#### Data

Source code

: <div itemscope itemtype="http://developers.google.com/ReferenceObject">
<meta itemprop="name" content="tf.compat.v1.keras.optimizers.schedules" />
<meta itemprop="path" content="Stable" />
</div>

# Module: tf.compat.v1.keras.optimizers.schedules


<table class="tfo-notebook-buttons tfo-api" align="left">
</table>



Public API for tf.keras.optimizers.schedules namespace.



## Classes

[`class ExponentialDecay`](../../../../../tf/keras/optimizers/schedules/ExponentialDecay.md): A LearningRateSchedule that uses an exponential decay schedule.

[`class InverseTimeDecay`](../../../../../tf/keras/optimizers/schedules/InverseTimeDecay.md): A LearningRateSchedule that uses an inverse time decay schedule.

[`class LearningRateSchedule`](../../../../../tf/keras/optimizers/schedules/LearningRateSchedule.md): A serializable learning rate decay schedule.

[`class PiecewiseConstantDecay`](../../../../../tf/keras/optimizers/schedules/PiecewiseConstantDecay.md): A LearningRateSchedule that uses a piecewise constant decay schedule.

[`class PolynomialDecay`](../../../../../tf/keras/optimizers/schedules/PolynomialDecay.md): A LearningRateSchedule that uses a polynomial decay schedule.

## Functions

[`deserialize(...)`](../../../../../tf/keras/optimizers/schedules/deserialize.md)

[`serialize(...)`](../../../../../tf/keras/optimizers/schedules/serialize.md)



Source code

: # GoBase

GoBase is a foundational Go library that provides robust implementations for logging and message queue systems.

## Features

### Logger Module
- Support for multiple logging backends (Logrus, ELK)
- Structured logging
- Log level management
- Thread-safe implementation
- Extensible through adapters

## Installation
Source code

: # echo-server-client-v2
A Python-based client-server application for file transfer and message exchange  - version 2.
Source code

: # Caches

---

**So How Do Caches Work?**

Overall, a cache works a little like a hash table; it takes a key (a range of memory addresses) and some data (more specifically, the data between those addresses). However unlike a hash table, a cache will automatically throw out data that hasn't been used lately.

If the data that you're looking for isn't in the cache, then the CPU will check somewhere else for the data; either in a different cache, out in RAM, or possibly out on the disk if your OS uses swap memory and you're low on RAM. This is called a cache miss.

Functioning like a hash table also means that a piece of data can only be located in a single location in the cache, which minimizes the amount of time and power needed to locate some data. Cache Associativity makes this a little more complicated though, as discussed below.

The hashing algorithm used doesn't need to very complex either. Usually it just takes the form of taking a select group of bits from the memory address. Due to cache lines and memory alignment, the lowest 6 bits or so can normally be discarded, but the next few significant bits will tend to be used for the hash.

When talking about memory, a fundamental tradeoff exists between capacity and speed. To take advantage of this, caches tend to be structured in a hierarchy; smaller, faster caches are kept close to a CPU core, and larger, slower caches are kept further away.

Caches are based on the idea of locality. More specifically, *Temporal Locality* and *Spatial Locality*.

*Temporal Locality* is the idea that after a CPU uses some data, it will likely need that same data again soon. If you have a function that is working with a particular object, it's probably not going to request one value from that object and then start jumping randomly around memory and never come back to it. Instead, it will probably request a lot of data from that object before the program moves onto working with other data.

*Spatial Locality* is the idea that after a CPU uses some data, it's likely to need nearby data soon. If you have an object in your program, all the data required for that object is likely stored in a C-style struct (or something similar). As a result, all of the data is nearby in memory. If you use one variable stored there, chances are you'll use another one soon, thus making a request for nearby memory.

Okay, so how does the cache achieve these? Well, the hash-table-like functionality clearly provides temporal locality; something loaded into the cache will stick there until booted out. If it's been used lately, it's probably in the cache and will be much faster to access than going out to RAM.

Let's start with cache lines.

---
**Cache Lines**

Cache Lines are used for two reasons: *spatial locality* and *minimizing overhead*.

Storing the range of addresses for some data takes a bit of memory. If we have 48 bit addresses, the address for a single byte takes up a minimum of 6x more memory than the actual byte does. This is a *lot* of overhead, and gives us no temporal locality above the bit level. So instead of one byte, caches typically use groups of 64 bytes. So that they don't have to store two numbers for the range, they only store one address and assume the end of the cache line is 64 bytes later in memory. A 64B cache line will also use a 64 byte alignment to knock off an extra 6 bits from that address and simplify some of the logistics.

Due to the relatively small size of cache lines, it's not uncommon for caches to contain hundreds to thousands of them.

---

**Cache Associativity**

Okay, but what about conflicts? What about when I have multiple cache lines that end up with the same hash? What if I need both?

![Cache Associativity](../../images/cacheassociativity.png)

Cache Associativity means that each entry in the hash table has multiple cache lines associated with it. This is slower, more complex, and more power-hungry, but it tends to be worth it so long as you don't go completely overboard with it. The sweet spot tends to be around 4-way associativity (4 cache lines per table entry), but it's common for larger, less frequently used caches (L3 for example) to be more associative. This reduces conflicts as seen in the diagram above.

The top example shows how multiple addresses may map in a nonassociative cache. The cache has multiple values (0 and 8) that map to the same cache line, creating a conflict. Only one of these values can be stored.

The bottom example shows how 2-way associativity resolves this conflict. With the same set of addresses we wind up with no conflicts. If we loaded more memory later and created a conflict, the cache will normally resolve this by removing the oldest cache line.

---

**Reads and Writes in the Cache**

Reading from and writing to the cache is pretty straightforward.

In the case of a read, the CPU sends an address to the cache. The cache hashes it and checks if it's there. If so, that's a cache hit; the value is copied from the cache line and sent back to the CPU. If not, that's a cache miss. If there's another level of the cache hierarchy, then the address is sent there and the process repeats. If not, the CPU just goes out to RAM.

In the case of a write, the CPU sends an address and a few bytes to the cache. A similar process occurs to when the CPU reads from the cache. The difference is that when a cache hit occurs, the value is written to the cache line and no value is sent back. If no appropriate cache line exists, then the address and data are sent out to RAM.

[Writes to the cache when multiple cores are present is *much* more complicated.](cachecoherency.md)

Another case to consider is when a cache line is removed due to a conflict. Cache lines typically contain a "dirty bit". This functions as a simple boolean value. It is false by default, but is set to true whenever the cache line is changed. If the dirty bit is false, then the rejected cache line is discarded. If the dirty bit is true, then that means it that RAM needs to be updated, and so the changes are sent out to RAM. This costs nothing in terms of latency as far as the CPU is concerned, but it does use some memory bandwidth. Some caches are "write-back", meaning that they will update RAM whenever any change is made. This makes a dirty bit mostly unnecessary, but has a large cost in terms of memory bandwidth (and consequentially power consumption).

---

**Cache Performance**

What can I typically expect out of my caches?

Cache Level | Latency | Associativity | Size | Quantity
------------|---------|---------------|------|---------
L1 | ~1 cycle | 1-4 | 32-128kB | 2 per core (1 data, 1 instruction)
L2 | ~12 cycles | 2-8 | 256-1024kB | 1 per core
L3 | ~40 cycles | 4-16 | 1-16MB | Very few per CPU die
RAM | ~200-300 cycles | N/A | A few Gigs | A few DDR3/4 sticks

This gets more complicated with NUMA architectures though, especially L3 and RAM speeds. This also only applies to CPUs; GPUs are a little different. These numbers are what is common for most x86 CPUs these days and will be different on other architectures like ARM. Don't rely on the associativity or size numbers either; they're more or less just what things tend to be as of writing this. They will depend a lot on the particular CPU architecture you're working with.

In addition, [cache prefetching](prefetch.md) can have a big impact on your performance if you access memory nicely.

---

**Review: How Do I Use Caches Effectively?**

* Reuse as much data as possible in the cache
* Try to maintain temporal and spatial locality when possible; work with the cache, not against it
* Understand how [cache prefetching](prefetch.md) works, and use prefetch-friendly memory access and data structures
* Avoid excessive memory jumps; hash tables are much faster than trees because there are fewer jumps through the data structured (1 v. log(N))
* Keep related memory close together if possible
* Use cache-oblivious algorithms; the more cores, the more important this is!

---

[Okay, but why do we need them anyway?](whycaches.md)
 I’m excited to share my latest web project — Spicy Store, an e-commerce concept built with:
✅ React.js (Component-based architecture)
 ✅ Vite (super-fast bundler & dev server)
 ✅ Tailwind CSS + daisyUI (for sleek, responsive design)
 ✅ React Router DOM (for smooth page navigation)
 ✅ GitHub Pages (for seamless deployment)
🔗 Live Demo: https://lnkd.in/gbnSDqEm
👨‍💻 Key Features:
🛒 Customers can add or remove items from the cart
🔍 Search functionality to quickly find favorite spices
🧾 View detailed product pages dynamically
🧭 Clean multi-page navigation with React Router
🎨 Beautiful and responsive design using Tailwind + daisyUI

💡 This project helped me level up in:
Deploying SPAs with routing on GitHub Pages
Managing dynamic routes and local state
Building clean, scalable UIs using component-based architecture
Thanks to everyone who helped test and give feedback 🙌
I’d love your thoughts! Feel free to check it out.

########

**Directions**
Could you report how many lines of the listing above hold "used"? Only the number is needed.

**Solved problem**
5